Protracted poking showed the scanner fires a glob of HTML through proc/stdout into gimp-xsaneclibefore XSane produces its output, but after the scan completes:
<!DOCTYPE HTML PUBLIC "-//W3C//DTD HTML 4.01//EN "
"http://www.w3.org/TR/html4/strict.dtd">
<html>
<head>
… snippage …
</head>
<body><noscript>Enable your browser's JavaScript setting.</noscript></body></HTML>XSANE_IMAGE_FILENAME: /tmp/out.png
Complicating the process:
The HTML glob only appears on the first scan, after which XSane produces exactly what gimp-xsanecli expects
There is no newline separating the glob from the expected output on the last line
So …
Insert a while loop into the main loop to strip off the HTML glob line by line by line:
while True:
# Wait until XSane prints the name of the scanned file, indicating scanning is finished
# This blocks Python but that is ok because GIMP UI is not affected
# discard HTML header added by scanner to first scan
while True :
result = proc.stdout.readline().strip()
if r'</body>' in result :
result = result.partition(r'</HTML>')[-1]

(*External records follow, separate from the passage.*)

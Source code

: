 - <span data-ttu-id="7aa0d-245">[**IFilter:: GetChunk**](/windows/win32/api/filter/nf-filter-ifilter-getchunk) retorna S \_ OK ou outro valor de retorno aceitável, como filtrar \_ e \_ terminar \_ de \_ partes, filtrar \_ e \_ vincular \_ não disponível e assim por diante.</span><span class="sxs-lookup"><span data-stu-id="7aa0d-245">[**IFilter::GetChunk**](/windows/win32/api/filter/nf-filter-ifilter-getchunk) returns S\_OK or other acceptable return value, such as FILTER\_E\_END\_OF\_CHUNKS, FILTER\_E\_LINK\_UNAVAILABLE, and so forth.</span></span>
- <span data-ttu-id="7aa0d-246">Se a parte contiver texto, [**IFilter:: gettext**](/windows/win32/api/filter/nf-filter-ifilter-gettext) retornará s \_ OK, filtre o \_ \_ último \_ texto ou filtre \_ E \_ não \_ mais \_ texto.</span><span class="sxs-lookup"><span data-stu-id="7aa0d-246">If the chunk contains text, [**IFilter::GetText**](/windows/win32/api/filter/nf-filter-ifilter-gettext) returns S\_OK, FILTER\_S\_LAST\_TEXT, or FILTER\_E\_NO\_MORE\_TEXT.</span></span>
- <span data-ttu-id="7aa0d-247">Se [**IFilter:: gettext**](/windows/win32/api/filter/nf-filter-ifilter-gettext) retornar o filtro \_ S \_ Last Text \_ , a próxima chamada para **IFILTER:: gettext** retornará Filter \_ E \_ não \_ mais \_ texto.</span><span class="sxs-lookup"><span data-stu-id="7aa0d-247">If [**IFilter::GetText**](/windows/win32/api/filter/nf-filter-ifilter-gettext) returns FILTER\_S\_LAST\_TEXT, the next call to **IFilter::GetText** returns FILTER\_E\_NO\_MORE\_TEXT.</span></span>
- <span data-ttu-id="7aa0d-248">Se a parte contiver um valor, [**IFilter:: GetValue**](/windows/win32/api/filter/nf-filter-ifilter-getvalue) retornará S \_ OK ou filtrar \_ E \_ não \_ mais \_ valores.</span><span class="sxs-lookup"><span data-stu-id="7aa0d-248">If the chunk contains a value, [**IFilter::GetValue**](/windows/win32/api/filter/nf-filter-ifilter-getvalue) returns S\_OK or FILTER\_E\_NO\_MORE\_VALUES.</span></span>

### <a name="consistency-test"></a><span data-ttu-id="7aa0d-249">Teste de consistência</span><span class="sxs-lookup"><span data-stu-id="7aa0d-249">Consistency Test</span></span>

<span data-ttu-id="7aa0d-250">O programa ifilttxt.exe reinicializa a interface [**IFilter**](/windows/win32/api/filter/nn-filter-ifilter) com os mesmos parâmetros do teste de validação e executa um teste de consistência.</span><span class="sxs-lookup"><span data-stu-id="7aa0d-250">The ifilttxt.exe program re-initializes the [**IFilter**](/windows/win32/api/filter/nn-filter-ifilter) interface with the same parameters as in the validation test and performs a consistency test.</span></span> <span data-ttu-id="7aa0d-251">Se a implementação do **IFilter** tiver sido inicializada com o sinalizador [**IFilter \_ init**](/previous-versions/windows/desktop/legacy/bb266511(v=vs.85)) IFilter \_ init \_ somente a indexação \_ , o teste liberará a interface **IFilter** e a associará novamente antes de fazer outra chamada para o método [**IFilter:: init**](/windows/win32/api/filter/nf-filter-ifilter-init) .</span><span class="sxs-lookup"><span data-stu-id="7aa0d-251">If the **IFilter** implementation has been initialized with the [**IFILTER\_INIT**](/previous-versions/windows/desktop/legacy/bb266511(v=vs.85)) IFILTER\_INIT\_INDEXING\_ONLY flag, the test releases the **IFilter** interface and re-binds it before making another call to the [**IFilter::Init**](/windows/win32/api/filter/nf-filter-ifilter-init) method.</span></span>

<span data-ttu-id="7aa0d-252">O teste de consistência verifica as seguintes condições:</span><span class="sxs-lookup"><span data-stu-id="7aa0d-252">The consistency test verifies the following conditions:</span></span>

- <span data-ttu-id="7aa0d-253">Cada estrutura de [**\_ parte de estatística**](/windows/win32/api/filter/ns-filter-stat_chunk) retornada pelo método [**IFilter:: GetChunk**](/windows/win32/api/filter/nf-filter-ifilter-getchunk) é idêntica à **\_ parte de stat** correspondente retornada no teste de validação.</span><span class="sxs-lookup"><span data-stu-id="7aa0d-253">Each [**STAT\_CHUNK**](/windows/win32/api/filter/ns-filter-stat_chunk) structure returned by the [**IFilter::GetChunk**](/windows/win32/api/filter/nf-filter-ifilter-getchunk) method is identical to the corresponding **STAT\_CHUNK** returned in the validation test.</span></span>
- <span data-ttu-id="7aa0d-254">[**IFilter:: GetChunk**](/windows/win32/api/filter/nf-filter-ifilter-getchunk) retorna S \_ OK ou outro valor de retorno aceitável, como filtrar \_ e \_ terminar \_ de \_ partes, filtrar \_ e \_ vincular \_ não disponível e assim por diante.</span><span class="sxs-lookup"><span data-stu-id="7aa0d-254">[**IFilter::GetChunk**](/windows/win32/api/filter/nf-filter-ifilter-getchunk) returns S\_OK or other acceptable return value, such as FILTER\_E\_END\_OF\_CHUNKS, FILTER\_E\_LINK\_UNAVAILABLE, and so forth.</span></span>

# Gimp.message('Found end of HTML: ' + result)
break
elif 'XSANE_IMAGE_FILENAME:' in result :
# Gimp.message('Found filename: ' + result)
break
else :
# Gimp.message('Discarding: ' + result)
continue
if result == '':
# XSane was closed
break
if result != 'XSANE_IMAGE_FILENAME: ' + png_out:
Gimp.message('Unexpected XSane result: ' + result)
return Gimp.ValueArray.new_from_values([GObject.Value(Gimp.PDBStatusType, Gimp.PDBStatusType.EXECUTION_ERROR)])
# Open image
image = Gimp.file_load(Gimp.RunMode.NONINTERACTIVE, Gio.File.new_for_path(png_out))
Gimp.Display.new(image)
# Remove temporary files
os.unlink(png_out)
if not SCAN_MULTIPLE:
proc.terminate()
break
os.rmdir(tempdir)
return Gimp.ValueArray.new_from_values([GObject.Value(Gimp.PDBStatusType, Gimp.PDBStatusType.SUCCESS), GObject.Value(Gimp.Image.__gtype__, image)])
While it’s tempting to absorb the whole thing in one gulp with proc.stdout.read().strip(), that doesn’t work because nothing arrives until the XSane subprocess terminates, which is not what you want.
A scan to show It Just Works™ :
I expect it doesn’t work under a variety of common conditions, but … so far so good.